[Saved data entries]
________________________________________

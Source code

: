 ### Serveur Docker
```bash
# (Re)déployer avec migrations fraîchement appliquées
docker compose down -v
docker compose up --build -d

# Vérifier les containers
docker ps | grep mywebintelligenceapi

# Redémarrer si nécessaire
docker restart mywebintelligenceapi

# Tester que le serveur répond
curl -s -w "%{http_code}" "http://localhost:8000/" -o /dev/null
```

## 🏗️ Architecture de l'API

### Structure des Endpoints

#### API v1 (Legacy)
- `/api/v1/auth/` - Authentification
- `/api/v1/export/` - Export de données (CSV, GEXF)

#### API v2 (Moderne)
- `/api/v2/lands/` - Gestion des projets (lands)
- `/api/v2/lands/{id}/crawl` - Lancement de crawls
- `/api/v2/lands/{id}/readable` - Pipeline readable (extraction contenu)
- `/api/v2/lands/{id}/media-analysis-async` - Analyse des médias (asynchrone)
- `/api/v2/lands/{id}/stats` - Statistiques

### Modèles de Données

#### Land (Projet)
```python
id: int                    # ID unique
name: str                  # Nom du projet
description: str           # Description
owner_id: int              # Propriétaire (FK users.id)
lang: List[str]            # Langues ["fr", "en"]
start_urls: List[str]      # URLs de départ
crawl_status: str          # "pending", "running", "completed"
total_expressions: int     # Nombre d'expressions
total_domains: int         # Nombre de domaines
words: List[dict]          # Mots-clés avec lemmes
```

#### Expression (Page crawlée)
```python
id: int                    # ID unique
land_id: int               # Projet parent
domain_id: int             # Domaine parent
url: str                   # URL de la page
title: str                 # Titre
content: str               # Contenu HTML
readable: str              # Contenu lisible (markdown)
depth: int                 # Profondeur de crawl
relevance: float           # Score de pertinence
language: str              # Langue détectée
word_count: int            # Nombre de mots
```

________________________________________

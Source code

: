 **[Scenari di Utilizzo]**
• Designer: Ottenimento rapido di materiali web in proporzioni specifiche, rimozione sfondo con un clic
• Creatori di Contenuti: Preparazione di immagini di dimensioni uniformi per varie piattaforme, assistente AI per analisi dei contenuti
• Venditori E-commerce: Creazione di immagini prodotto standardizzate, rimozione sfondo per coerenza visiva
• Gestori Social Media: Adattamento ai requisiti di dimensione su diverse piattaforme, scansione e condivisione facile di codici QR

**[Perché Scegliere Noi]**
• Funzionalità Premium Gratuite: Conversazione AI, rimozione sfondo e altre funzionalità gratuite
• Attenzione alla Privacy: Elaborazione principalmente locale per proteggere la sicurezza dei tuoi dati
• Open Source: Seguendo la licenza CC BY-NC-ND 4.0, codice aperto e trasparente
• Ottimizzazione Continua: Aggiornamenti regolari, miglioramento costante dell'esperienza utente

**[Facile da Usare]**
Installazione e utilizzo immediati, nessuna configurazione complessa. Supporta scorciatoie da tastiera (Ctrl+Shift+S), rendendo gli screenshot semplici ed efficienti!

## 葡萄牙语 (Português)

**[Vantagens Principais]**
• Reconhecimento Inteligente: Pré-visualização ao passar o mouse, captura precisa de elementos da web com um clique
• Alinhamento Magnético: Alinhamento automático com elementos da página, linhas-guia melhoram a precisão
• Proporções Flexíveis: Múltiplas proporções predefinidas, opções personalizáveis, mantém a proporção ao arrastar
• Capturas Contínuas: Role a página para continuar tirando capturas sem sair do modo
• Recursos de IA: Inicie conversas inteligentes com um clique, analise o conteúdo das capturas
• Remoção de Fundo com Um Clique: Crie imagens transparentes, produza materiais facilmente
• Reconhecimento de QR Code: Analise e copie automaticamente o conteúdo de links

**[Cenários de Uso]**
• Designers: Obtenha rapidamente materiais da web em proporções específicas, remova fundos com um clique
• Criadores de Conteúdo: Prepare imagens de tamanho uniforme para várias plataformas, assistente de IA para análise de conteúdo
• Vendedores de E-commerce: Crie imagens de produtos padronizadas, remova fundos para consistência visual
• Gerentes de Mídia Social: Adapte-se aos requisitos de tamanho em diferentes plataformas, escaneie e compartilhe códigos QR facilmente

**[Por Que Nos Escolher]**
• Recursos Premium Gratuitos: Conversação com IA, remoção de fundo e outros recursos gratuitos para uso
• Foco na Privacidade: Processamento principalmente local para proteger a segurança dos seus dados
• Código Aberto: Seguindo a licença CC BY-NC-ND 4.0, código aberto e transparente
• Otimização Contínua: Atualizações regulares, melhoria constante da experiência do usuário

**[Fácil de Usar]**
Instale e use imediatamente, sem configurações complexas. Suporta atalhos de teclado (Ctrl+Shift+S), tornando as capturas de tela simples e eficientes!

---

________________________________________

Try it
All that is wanted is the stretch of lines above from the one containing "di codici QR" through the one containing "para consistência visual", duplicated exactly.

Task answer
• Gestori Social Media: Adattamento ai requisiti di dimensione su diverse piattaforme, scansione e condivisione facile di codici QR

**[Perché Scegliere Noi]**
• Funzionalità Premium Gratuite: Conversazione AI, rimozione sfondo e altre funzionalità gratuite
• Attenzione alla Privacy: Elaborazione principalmente locale per proteggere la sicurezza dei tuoi dati
• Open Source: Seguendo la licenza CC BY-NC-ND 4.0, codice aperto e trasparente
• Ottimizzazione Continua: Aggiornamenti regolari, miglioramento costante dell'esperienza utente

**[Facile da Usare]**
Installazione e utilizzo immediati, nessuna configurazione complessa. Supporta scorciatoie da tastiera (Ctrl+Shift+S), rendendo gli screenshot semplici ed efficienti!

## 葡萄牙语 (Português)

**[Vantagens Principais]**
• Reconhecimento Inteligente: Pré-visualização ao passar o mouse, captura precisa de elementos da web com um clique
• Alinhamento Magnético: Alinhamento automático com elementos da página, linhas-guia melhoram a precisão
• Proporções Flexíveis: Múltiplas proporções predefinidas, opções personalizáveis, mantém a proporção ao arrastar
• Capturas Contínuas: Role a página para continuar tirando capturas sem sair do modo
• Recursos de IA: Inicie conversas inteligentes com um clique, analise o conteúdo das capturas
• Remoção de Fundo com Um Clique: Crie imagens transparentes, produza materiais facilmente
• Reconhecimento de QR Code: Analise e copie automaticamente o conteúdo de links

**[Cenários de Uso]**
• Designers: Obtenha rapidamente materiais da web em proporções específicas, remova fundos com um clique
• Criadores de Conteúdo: Prepare imagens de tamanho uniforme para várias plataformas, assistente de IA para análise de conteúdo
• Vendedores de E-commerce: Crie imagens de produtos padronizadas, remova fundos para consistência visual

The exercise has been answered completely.